---- EXTRACTED DATA

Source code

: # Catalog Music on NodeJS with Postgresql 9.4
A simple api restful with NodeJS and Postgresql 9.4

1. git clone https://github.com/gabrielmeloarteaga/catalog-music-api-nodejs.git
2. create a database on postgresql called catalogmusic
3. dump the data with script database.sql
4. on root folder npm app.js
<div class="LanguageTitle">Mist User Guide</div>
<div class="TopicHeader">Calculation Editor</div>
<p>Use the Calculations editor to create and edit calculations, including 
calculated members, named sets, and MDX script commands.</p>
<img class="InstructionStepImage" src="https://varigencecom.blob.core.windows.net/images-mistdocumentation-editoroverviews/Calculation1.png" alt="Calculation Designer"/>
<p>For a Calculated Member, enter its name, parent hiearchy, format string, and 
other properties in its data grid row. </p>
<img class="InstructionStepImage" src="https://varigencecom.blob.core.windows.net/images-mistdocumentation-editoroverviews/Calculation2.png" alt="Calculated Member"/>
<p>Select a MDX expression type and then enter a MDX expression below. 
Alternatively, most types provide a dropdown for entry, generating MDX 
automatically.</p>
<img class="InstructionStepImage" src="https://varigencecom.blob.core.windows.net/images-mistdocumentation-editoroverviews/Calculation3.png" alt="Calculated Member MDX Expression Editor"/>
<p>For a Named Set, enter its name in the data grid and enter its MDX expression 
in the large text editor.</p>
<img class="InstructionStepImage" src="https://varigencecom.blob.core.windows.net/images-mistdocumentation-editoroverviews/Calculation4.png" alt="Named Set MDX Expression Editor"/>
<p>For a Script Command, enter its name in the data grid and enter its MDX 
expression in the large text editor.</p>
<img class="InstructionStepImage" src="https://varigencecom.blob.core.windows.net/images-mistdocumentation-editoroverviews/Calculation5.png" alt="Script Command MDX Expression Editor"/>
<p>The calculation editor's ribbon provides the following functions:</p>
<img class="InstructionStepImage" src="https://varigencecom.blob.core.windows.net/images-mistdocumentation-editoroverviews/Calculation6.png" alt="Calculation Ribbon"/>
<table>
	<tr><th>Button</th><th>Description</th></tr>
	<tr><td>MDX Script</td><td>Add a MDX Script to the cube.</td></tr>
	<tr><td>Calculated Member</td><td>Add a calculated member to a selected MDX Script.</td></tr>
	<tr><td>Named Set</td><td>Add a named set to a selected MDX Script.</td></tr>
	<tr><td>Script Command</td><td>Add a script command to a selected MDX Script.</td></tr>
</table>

--------

WORK REQUEST: All lines from the line containing "Set MDX Expression" through the last line of the data are to be repeated exactly; no other line belongs in the answer.

ANSWER FOR THE TASK:
<img class="InstructionStepImage" src="https://varigencecom.blob.core.windows.net/images-mistdocumentation-editoroverviews/Calculation4.png" alt="Named Set MDX Expression Editor"/>
<p>For a Script Command, enter its name in the data grid and enter its MDX 
expression in the large text editor.</p>
<img class="InstructionStepImage" src="https://varigencecom.blob.core.windows.net/images-mistdocumentation-editoroverviews/Calculation5.png" alt="Script Command MDX Expression Editor"/>
<p>The calculation editor's ribbon provides the following functions:</p>
<img class="InstructionStepImage" src="https://varigencecom.blob.core.windows.net/images-mistdocumentation-editoroverviews/Calculation6.png" alt="Calculation Ribbon"/>
<table>
	<tr><th>Button</th><th>Description</th></tr>
	<tr><td>MDX Script</td><td>Add a MDX Script to the cube.</td></tr>
	<tr><td>Calculated Member</td><td>Add a calculated member to a selected MDX Script.</td></tr>
	<tr><td>Named Set</td><td>Add a named set to a selected MDX Script.</td></tr>
	<tr><td>Script Command</td><td>Add a script command to a selected MDX Script.</td></tr>
</table>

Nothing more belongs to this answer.